‘Real problem is antisocial behaviour, not the bikes’

THE PROBLEM with noisy motorbikes is not the bikes themselves but rather the antisocial behaviour of some of the riders on them, it was agreed at a public meeting.

Les Gallienne organised the meeting at Moores Hotel to address the issue of ‘unnecessarily loud’ motorbikes and cars that disturb the peace, particularly late in the evening.

The debate was a passionate one, with people representing both extremes of the argument and everything in between.

What was made clear early on was that, for example, a noisy Harley Davidson driving past might be loud for a couple of seconds, but it is the tampered-with exhausts on smaller bikes with riders revving the engines and causing a repeated disruption that people had an issue with.
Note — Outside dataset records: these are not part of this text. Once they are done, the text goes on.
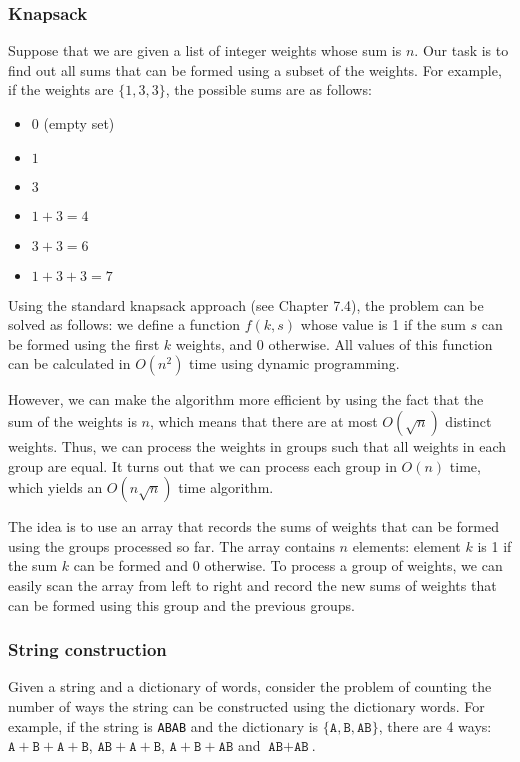 \subsubsection{Knapsack}

Suppose that we are given a list of integer weights
whose sum is $n$.
Our task is to find out all sums that can be formed using
a subset of the weights. For example, if the weights are
$\{1,3,3\}$, the possible sums are as follows:

\begin{itemize}[noitemsep]
\item $0$ (empty set)
\item $1$
\item $3$
\item $1+3=4$
\item $3+3=6$
\item $1+3+3=7$
\end{itemize}

Using the standard knapsack approach (see Chapter 7.4),
the problem can be solved as follows:
we define a function $f(k,s)$ whose value is 1
if the sum $s$ can be formed using the first $k$ weights,
and 0 otherwise.
All values of this function can be calculated
in $O(n^2)$ time using dynamic programming.

However, we can make the algorithm more efficient
by using the fact that the sum of the weights is $n$,
which means that there are at most $O(\sqrt n)$
distinct weights.
Thus, we can process the weights in groups
such that all weights in each group are equal.
It turns out that we can process each group
in $O(n)$ time, which yields an $O(n \sqrt n)$ time algorithm.

The idea is to use an array that records the sums of weights
that can be formed using the groups processed so far.
The array contains $n$ elements: element $k$ is 1 if the sum
$k$ can be formed and 0 otherwise.
To process a group of weights, we can easily scan the array
from left to right and record the new sums of weights that
can be formed using this group and the previous groups.

\subsubsection{String construction}

Given a string and a dictionary of words,
consider the problem of counting the number of ways
the string can be constructed using the dictionary words.
For example,
if the string is \texttt{ABAB} and the dictionary is
$\{\texttt{A},\texttt{B},\texttt{AB}\}$,
there are 4 ways:
$\texttt{A}+\texttt{B}+\texttt{A}+\texttt{B}$,
$\texttt{AB}+\texttt{A}+\texttt{B}$,
$\texttt{A}+\texttt{B}+\texttt{AB}$ and
$\texttt{AB}+\texttt{AB}$.

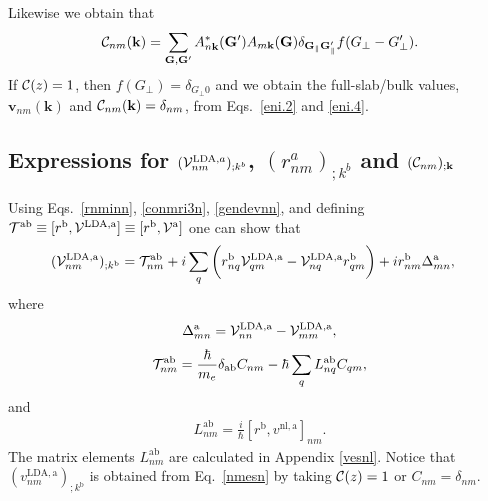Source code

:\documentclass[floatfix,prb,aps,superscriptaddress,showpacs,11pt,preprint,letterpaper]{revtex4}
\begin{document}
Likewise we obtain that
\begin{align}\label{eni.4}
{\mathbf{\cal C}}_{nm}(\mathbf{k})=
\sum_{\mathbf{G},\mathbf{G}'} A^*_{n\mathbf{k}}(\mathbf{G}')  A_{m\mathbf{k}}(\mathbf{G})
\delta_{\mathbf{G}_\parallel \mathbf{G}'_\parallel} 
f(G_\perp-G'_\perp)
.
\end{align}  
If ${\mathbf{\cal C}}(z)=1$, then $f(G_\perp)=\delta_{G_\perp 0}$ and we 
obtain the full-slab/bulk values, 
$\mathbf{v}_{nm}(\mathbf{k})$ and ${\mathbf{\cal C}}_{nm}(\mathbf{k})=\delta_{nm}$,
from Eqs.~\eqref{eni.2} and \eqref{eni.4}.

\subsection{Expressions for 
\texorpdfstring{$({\mathbf{\cal V}}^{\mathrm{LDA},a}_{nm})_{;k^b}$}{Vnonlocal},
\texorpdfstring{$(r^a_{nm})_{;k^b}$}{Vnonlocal}
and \texorpdfstring{$({\mathbf{\cal C}}_{nm})_{;\mathbf{k}}$}{Vnonlocal}
}\label{appvnl}

Using Eqs.~\eqref{rnminn}, \eqref{conmri3n}, \eqref{gendevnn}, and
defining 
$
{\cal T}^{\mathrm{a}\mathrm{b}}\equiv[r^{\mathrm{b}},{\mathbf{\cal V}}^{\mathrm{LDA},\mathrm{a}}]
\equiv
[r^{\mathrm{b}},{\mathbf{\cal V}}^\mathrm{a}]
$
one can show that
\begin{align}\label{nmesn}
({\mathbf{\cal V}}^{\mathrm{LDA},\mathrm{a}}_{nm})_{;k^{\mathrm{b}}}&=
{\cal T}_{nm}^{\mathrm{a}\mathrm{b}}
+i
\sum_{q}
\bigg(
r^{\mathrm{b}}_{nq}  
{\mathbf{\cal V}}^{\mathrm{LDA},\mathrm{a}}_{q m}
-
{\mathbf{\cal V}}^{\mathrm{LDA},\mathrm{a}}_{nq}   
r^{\mathrm{b}}_{q m}
\bigg)  
+i  
r^{\mathrm{b}}_{nm}
\Delta^{\mathrm{a}}_{mn}
,
\end{align}
where
\begin{eqnarray}\label{tdel}
\Delta^{\mathrm{a}}_{mn}
=
{\mathbf{\cal V}}^{\mathrm{LDA},\mathrm{a}}_{nn}  
-
{\mathbf{\cal V}}^{\mathrm{LDA},\mathrm{a}}_{mm}  
,
\end{eqnarray} 
\begin{align}\label{tau.1}
{\cal T}_{nm}^{\mathrm{a}\mathrm{b}}
=
\frac{\hbar}{m_e}\delta_{\mathrm{a}\mathrm{b}} 
C_{nm} 
-\hbar 
\sum_q  
L^{\mathrm{a}\mathrm{b}}_{nq} 
C_{qm} 
,
\end{align}   
and
\begin{align}\label{lab}
L_{nm}^{\mathrm{a}\mathrm{b}}
=\frac{i}{\hbar}[r^{\mathrm{b}},v^{\mathrm{nl},\mathrm{a}}]_{nm}
.
\end{align}  
The matrix elements $L^{\mathrm{a}\mathrm{b}}_{nm}$
are calculated in Appendix \ref{vesnl}.
Notice that
$(v^{\mathrm{LDA},\mathrm{a}}_{nm})_{;k^{\mathrm{b}}}$ is obtained 
from Eq.~\eqref{nmesn} by 
taking 
${\mathbf{\cal C}}(z)=1$ or $C_{nm}=\delta_{nm}$.
\end{document}
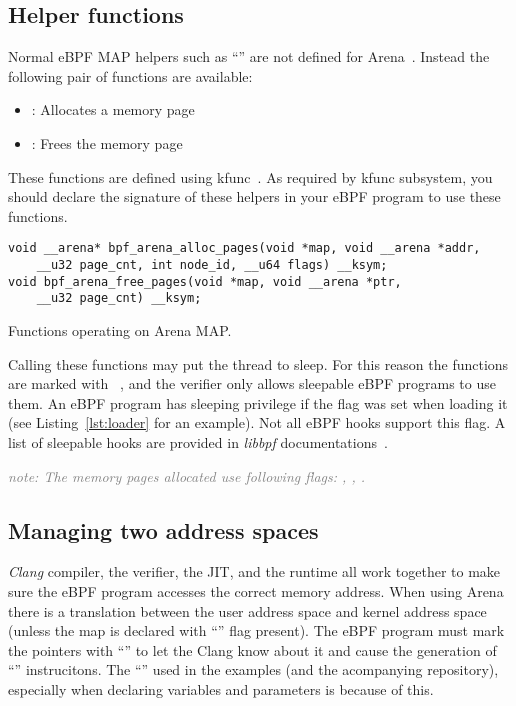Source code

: \documentclass{article}
\begin{document}
\subsection{Helper functions}
Normal eBPF MAP helpers such as ``'' are not
defined for Arena~\cite{arena_source}. Instead the following pair of functions
are available:
\begin{itemize}
    \item {}: Allocates a memory page
    \item {}: Frees the memory page
\end{itemize}

These functions are defined using kfunc~\cite{eunomia_kfunc, ebpf_docs_kfunc}.
As required by kfunc subsystem, you should declare the signature of these
helpers in your eBPF program to use these functions.
\begin{listing}
\begin{verbatim}
void __arena* bpf_arena_alloc_pages(void *map, void __arena *addr,
    __u32 page_cnt, int node_id, __u64 flags) __ksym;
void bpf_arena_free_pages(void *map, void __arena *ptr,
    __u32 page_cnt) __ksym;
\end{verbatim}
\caption{Functions operating on Arena MAP.}
\label{lst:arena_kfuncs}
\end{listing}

Calling these functions may put the thread to sleep. For this reason the
functions are marked with ~\cite{arena_source}, and the
verifier only allows sleepable eBPF programs to use them. An eBPF program has
sleeping privilege if the  flag was set when loading it
(see Listing~\ref{lst:loader} for an example).
Not all eBPF hooks support this flag. A list of sleepable
hooks are provided in \emph{libbpf} documentations~\cite{libbpf_sleepable}.

\textcolor{gray}{\emph{note: The memory pages allocated use following flags:
, , .}}

\subsection{Managing two address spaces}

\emph{Clang} compiler, the verifier, the JIT, and the runtime all work together
to make sure the eBPF program accesses the correct memory address. When using
Arena there is a translation between the user address space and kernel address
space (unless the map is declared with ``'' flag
present). The eBPF program must mark the pointers with
``'' to let the Clang know about it and
cause the generation of ``'' instrucitons. The
``'' used in the examples (and the acompanying repository),
especially when declaring variables and parameters is because of this.
\end{document}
James Larbalestier, from automotive company JL Innovation, was at the meeting and said it was quite heavily represented by older members of the community who were dead-set against vehicle noise and appeared prejudiced against younger riders, who were getting a bad name.

James Larbalestier of JL Innovation. (28934727)

‘If a loud motorbike rides past your house, sure, maybe it’s a bit noisy for a couple of seconds and it might be a bit annoying, but it’s not the same as a group of motorists gathering at the end of your clos doing burnouts, wheelies and wheelspins,’ he said, reminding the audience to keep some perspective.

‘And that’s where the difference is, it’s the antisocial behaviour of someone who happens to have a loud vehicle that is the problem.’

He sympathised with the majority of riders who were sensible and said it was the few that were not who gave the whole group a bad reputation.

James Larbalestier of JL Innovation. (28934731)

‘If a loud private plane flies over your house, you’re not going to call the police are you? It’s the same for one loud passing bike, but if it’s a constant disturbance then the public has to take the responsibility to gather evidence, take down registration numbers and be prepared to make a statement.’

He hoped something could be done to tackle the issue of antisocial use of motor vehicles, but recognised that the police have limited resources to monitor the issue and can really enforce only once they have had the help of the public.

At the end of the meeting, Mr Larbalestier asked who thought it was the behaviour of riders and drivers that was the problem, not the vehicles themselves, and almost the entire room raised their hands.

A Guernsey Police spokesperson said: ‘Officers do have powers to report the driver of vehicles that are considered to emit excessive noise – this is covered under the 1986 Vehicle Noise Ordinance.'

They did not have data on the number of incidents of this nature because cases may be dealt with via strong words of advice, especially if the excessive noise is being caused by the way the vehicle is ridden or driven.

‘We regularly go into schools to give assemblies and specific lessons about the law, road safety and pupils’ social responsibilities,' they said.

'Officers and Guernsey Police mechanics recently, for example, visited a school to inspect all motorbikes and scooters; if defects were found we dealt directly with the owner to ensure they were fixed as well as notifying parents.

‘We also carry out periodic operations where officers complete roadside checks on vehicles. Our last such operation was last month.’